Comme ailleurs dans le Sahel, les nomades du Nord-Tillaberi, région située au nord de Niamey et frontalière avec le Mali et le Burkina, ont longtemps été les principaux oubliés des politiques de développement menées depuis les indépendances. Selon un rapport officiel, en 2009, le pastoralisme ne représentait que 1 % des investissements de l’État nigérien.
Soumis à une forte pression démographique dès les années 1960, les cultivateurs de cette zone ont, au fil du temps et avec la complicité des autorités, sans cesse grappillé sur les terres originellement dévolues au pastoralisme. Les éleveurs, des Toleebe (Peuls du Niger) pour la plupart, ont été contraints à se déplacer avec leur bétail toujours plus au nord, là où l’herbe est moins verte. Nombre d’entre eux se sont retrouvés en territoire malien. Ils ont dû faire face à la concurrence des éleveurs touaregs — daoussahak pour la plupart — installés de longue date dans la région de Menaka, et à l’arbitraire des forces de sécurité et de l’administration maliennes.
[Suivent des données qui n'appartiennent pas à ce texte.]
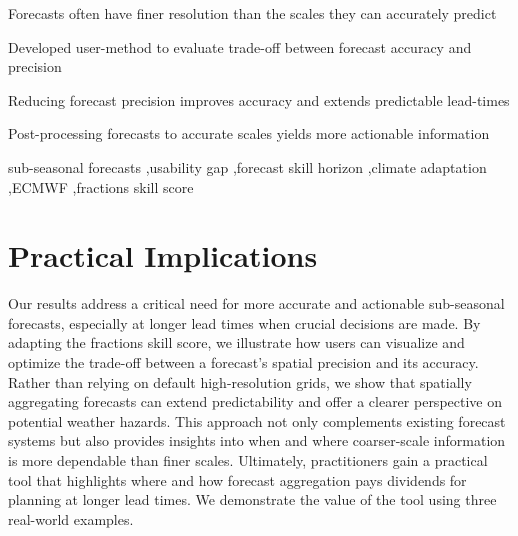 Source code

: \documentclass[preprint,12pt,authoryear]{elsarticle}
\begin{document}
\begin{frontmatter}
\begin{highlights}
\item Forecasts often have finer resolution than the scales they can accurately predict
\item Developed user-method to evaluate trade-off between forecast accuracy and precision
\item Reducing forecast precision improves accuracy and extends predictable lead-times
\item Post-processing forecasts to accurate scales yields more actionable information
\end{highlights}

\begin{keyword}
sub-seasonal forecasts \sep usability gap \sep forecast skill horizon \sep climate adaptation \sep ECMWF \sep fractions skill score


\end{keyword}

\end{frontmatter}

\linenumbers




\section*{Practical Implications}

Our results address a critical need for more accurate and actionable sub-seasonal forecasts, especially at longer lead times when crucial decisions are made. By adapting the fractions skill score, we illustrate how users can visualize and optimize the trade-off between a forecast’s spatial precision and its accuracy. Rather than relying on default high-resolution grids, we show that spatially aggregating forecasts can extend predictability and offer a clearer perspective on potential weather hazards. This approach not only complements existing forecast systems but also provides insights into when and where coarser-scale information is more dependable than finer scales. Ultimately, practitioners gain a practical tool that highlights where and how forecast aggregation pays dividends for planning at longer lead times. We demonstrate the value of the tool using three real-world examples.
\end{document}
Inévitablement, les conflits se sont multipliés. Les vols de bétail aussi. Selon une estimation du Conseil des éleveurs du Nord-Tillaberi, 316 éleveurs peuls auraient été tués dans la région de Gao au Mali et dans la région de Tillaberi au Niger entre 1990 et 2007.
En mars 1997, un conflit autour d’un puits entre éleveurs peuls et daoussahak dans le cercle de Menaka, au Mali, aboutit à un carnage : une cinquantaine de Peuls sont tués, et une grande partie de leur bétail est volé. De nombreux Peuls du Niger décident alors de quitter le Mali et de retourner dans leur pays d’origine. Pour protéger leur communauté, mais aussi pour se venger, certains d’entre eux créent une milice avec le soutien implicite de l’État.
Rapidement, les razzias diminuent. Mais un autre problème apparaît : que faire de ces hommes armés ? Pendant plus d’une décennie, des initiatives seront menées pour tenter d’associer ces miliciens au processus de désarmement initié à la fin de la première rébellion touarègue. En vain. Si la milice est en sommeil, elle n’est pas dissoute. Certains de ses membres se recyclent dans le banditisme ou dans le mercenariat.
« Quand on est faible, on rejoint un plus fort »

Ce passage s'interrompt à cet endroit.